(Source texts of formatted documents)
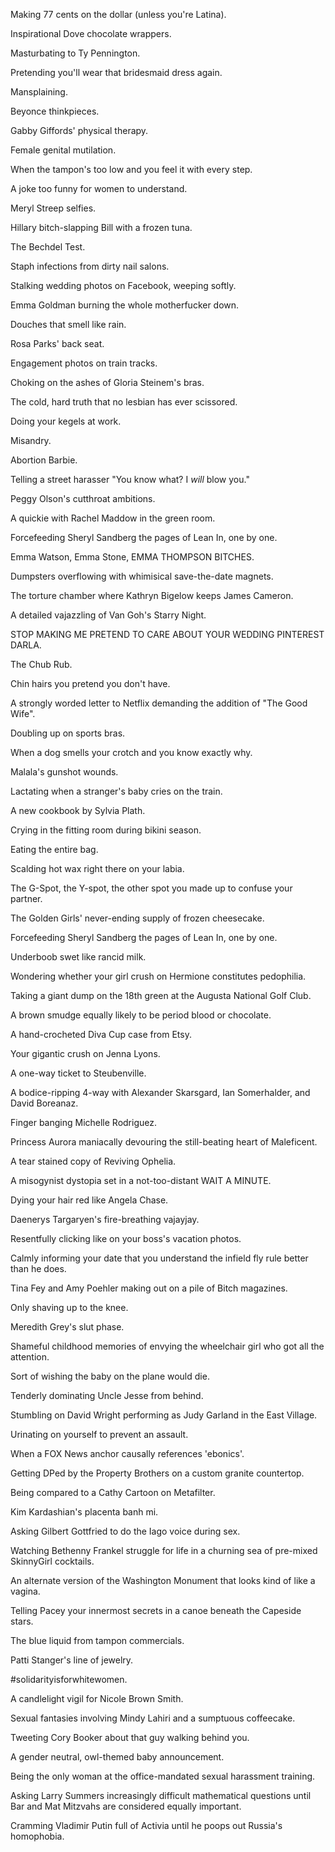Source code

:Making 77 cents on the dollar (unless you're Latina).

Inspirational Dove chocolate wrappers.

Masturbating to Ty Pennington.

Pretending you'll wear that bridesmaid dress again.

Mansplaining.

Beyonce thinkpieces.

Gabby Giffords' physical therapy.

Female genital mutilation.

When the tampon's too low and you feel it with every step.

A joke too funny for women to understand.

Meryl Streep selfies.

Hillary bitch-slapping Bill with a frozen tuna.

The Bechdel Test.

Staph infections from dirty nail salons.

Stalking wedding photos on Facebook, weeping softly.

Emma Goldman burning the whole motherfucker down.

Douches that smell like rain.

Rosa Parks' back seat.

Engagement photos on train tracks.

Choking on the ashes of Gloria Steinem's bras.

The cold, hard truth that no lesbian has ever scissored.

Doing your kegels at work.

Misandry.

Abortion Barbie.

Telling a street harasser "You know what? I *will* blow you."

Peggy Olson's cutthroat ambitions.

A quickie with Rachel Maddow in the green room.

Forcefeeding Sheryl Sandberg the pages of Lean In, one by one.

Emma Watson, Emma Stone, EMMA THOMPSON BITCHES.

Dumpsters overflowing with whimisical save-the-date magnets.

The torture chamber where Kathryn Bigelow keeps James Cameron.

A detailed vajazzling of Van Goh's Starry Night.

STOP MAKING ME PRETEND TO CARE ABOUT YOUR WEDDING PINTEREST DARLA.

The Chub Rub.

Chin hairs you pretend you don't have.

A strongly worded letter to Netflix demanding the addition of "The Good Wife".

Doubling up on sports bras.

When a dog smells your crotch and you know exactly why.

Malala's gunshot wounds.

Lactating when a stranger's baby cries on the train.

A new cookbook by Sylvia Plath.

Crying in the fitting room during bikini season.

Eating the entire bag.

Scalding hot wax right there on your labia.

The G-Spot, the Y-spot, the other spot you made up to confuse your partner.

The Golden Girls' never-ending supply of frozen cheesecake.

Forcefeeding Sheryl Sandberg the pages of Lean In, one by one.

Underboob swet like rancid milk.

Wondering whether your girl crush on Hermione constitutes pedophilia.

Taking a giant dump on the 18th green at the Augusta National Golf Club.

A brown smudge equally likely to be period blood or chocolate.

A hand-crocheted Diva Cup case from Etsy.

Your gigantic crush on Jenna Lyons.

A one-way ticket to Steubenville.

A bodice-ripping 4-way with Alexander Skarsgard, Ian Somerhalder, and David Boreanaz.

Finger banging Michelle Rodriguez.

Princess Aurora maniacally devouring the still-beating heart of Maleficent.

A tear stained copy of Reviving Ophelia.

A misogynist dystopia set in a not-too-distant WAIT A MINUTE.

Dying your hair red like Angela Chase.

Daenerys Targaryen's fire-breathing vajayjay.

Resentfully clicking like on your boss's vacation photos.

Calmly informing your date that you understand the infield fly rule better than he does.

Tina Fey and Amy Poehler making out on a pile of Bitch magazines.

Only shaving up to the knee.

Meredith Grey's slut phase.

Shameful childhood memories of envying the wheelchair girl who got all the attention.

Sort of wishing the baby on the plane would die.

Tenderly dominating Uncle Jesse from behind.

Stumbling on David Wright performing as Judy Garland in the East Village.

Urinating on yourself to prevent an assault.

When a FOX News anchor causally references 'ebonics'.

Getting DPed by the Property Brothers on a custom granite countertop.

Being compared to a Cathy Cartoon on Metafilter.

Kim Kardashian's placenta banh mi.

Asking Gilbert Gottfried to do the Iago voice during sex.

Watching Bethenny Frankel struggle for life in a churning sea of pre-mixed SkinnyGirl cocktails.

An alternate version of the Washington Monument that looks kind of like a vagina.

Telling Pacey your innermost secrets in a canoe beneath the Capeside stars.

The blue liquid from tampon commercials.

Patti Stanger's line of jewelry.

#solidarityisforwhitewomen.

A candlelight vigil for Nicole Brown Smith.

Sexual fantasies involving Mindy Lahiri and a sumptuous coffeecake.

Tweeting Cory Booker about that guy walking behind you.

A gender neutral, owl-themed baby announcement.

Being the only woman at the office-mandated sexual harassment training.

Asking Larry Summers increasingly difficult mathematical questions until Bar and Mat Mitzvahs are considered equally important.

Cramming Vladimir Putin full of Activia until he poops out Russia's homophobia.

→ **Work item**
The reply should consist solely of the lines above from the one that has "Shameful childhood memories" through the one that has "When a FOX News", reproduced exactly.

→ **Output below**
Shameful childhood memories of envying the wheelchair girl who got all the attention.

Sort of wishing the baby on the plane would die.

Tenderly dominating Uncle Jesse from behind.

Stumbling on David Wright performing as Judy Garland in the East Village.

Urinating on yourself to prevent an assault.

When a FOX News anchor causally references 'ebonics'.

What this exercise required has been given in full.